Line by line, please look for the word "hardware" in the following records, then copy each line you find it in.

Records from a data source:
------------------------------------------------

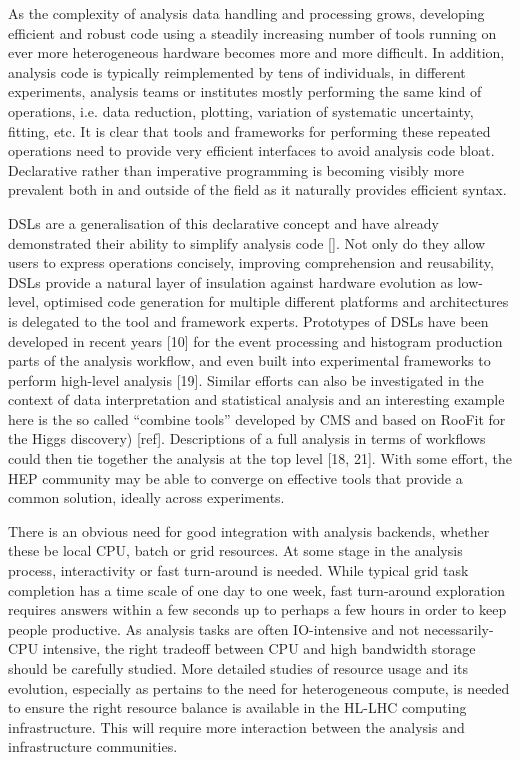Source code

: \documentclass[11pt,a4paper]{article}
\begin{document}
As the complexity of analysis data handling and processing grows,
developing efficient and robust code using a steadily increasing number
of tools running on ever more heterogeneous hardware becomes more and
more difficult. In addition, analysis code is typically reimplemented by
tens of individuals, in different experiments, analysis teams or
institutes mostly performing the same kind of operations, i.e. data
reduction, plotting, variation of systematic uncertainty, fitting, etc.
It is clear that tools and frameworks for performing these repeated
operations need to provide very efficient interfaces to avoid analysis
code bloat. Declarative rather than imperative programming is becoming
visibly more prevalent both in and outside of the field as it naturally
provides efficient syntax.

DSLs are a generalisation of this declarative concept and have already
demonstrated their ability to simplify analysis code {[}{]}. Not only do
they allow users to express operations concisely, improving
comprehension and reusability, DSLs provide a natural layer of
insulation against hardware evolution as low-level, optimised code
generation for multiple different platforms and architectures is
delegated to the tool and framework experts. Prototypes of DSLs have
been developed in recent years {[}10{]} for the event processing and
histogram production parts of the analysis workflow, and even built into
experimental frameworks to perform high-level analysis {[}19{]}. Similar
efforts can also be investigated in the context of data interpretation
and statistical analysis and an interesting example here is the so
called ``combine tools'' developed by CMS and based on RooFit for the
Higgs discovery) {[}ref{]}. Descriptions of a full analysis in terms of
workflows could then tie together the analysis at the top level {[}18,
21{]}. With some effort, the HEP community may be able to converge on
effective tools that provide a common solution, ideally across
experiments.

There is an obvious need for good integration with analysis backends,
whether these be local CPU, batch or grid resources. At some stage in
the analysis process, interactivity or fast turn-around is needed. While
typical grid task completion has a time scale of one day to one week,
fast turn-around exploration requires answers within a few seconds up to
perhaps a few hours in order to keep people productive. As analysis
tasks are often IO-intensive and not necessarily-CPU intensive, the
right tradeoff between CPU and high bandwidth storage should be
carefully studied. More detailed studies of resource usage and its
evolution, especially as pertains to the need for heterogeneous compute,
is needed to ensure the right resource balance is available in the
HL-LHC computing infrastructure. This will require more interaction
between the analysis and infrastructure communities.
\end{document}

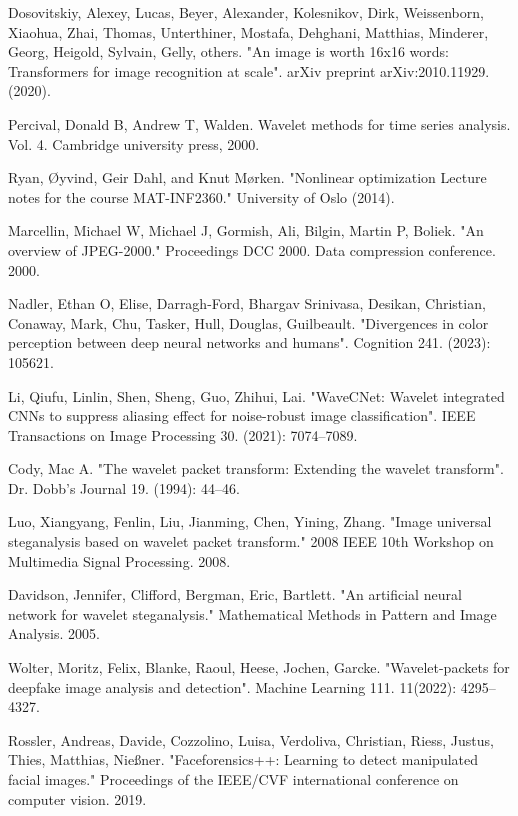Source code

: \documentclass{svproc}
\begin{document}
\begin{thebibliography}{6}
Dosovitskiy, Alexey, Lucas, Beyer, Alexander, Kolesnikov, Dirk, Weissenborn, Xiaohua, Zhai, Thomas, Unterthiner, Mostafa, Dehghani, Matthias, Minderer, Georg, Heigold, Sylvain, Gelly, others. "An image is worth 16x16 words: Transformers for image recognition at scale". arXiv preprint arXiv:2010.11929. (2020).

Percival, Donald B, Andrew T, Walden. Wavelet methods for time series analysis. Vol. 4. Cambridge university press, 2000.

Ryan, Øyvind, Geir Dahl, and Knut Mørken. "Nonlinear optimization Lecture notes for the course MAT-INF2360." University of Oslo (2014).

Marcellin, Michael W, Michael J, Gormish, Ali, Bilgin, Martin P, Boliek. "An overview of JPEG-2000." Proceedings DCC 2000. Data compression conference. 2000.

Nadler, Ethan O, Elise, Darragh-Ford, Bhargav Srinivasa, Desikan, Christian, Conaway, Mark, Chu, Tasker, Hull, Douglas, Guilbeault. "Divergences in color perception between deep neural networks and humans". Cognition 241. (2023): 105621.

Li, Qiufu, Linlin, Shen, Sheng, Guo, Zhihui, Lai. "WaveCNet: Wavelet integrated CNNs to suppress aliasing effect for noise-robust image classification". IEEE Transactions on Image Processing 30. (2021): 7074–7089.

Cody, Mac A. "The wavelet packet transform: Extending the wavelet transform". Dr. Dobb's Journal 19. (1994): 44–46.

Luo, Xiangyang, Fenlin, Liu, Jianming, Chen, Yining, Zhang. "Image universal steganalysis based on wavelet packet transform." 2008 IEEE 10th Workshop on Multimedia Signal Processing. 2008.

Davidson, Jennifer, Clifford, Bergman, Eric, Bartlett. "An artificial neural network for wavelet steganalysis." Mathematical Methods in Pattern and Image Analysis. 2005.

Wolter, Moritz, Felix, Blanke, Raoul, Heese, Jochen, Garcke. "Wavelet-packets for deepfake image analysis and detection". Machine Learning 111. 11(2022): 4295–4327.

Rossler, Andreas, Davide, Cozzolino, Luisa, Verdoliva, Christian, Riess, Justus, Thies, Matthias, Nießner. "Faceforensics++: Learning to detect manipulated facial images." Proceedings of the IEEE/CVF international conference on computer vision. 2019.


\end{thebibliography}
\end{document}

------------------------------------------------

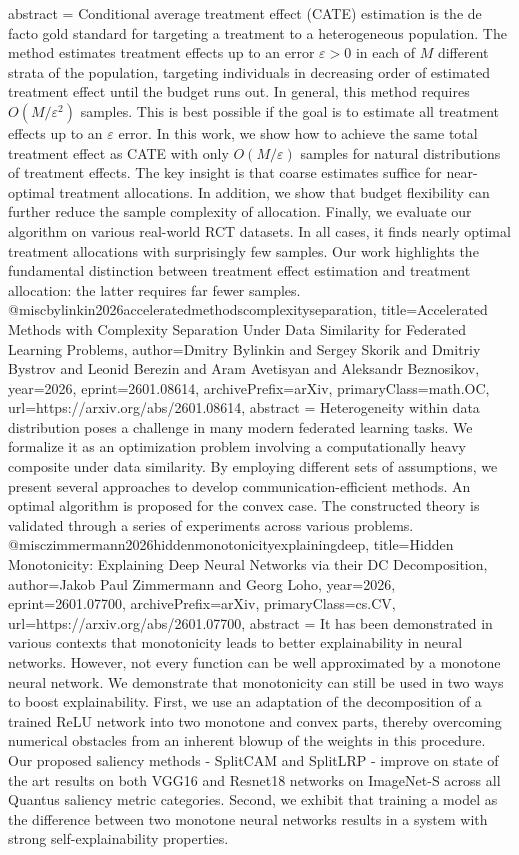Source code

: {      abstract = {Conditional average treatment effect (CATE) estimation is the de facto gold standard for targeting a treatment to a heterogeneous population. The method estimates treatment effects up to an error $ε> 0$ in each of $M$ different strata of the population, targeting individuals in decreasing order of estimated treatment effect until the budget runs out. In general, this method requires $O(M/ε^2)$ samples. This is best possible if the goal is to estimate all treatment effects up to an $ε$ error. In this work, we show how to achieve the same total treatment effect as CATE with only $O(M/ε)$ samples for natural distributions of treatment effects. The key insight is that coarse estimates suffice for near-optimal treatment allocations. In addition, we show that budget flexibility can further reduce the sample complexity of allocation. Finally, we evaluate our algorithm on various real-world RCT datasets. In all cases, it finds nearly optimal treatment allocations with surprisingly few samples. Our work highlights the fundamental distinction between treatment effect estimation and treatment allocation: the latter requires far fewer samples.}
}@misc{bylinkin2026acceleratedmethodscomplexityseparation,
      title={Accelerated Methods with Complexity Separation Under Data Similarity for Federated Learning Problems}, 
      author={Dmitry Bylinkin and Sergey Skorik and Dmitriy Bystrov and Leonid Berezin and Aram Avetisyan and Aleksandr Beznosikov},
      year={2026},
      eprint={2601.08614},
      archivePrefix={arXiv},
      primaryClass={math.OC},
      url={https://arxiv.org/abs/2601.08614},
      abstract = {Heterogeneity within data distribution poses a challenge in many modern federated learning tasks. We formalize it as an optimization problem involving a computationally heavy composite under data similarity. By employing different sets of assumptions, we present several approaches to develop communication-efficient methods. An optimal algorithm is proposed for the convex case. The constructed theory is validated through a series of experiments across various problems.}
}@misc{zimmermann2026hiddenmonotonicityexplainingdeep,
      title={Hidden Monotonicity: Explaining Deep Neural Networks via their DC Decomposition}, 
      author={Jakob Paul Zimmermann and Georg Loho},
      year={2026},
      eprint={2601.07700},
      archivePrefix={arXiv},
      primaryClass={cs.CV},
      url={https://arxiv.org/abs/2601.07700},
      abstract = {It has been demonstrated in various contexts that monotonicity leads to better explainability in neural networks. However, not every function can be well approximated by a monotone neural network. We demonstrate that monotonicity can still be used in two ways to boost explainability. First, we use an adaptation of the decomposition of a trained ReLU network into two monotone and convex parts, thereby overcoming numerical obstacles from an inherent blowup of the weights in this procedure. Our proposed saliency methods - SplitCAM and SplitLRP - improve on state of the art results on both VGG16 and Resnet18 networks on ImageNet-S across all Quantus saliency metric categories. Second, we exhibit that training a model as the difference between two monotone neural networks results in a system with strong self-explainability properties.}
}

------------------------------------------------

COMPLETED TASK:
of tools running on ever more heterogeneous hardware becomes more and
insulation against hardware evolution as low-level, optimised code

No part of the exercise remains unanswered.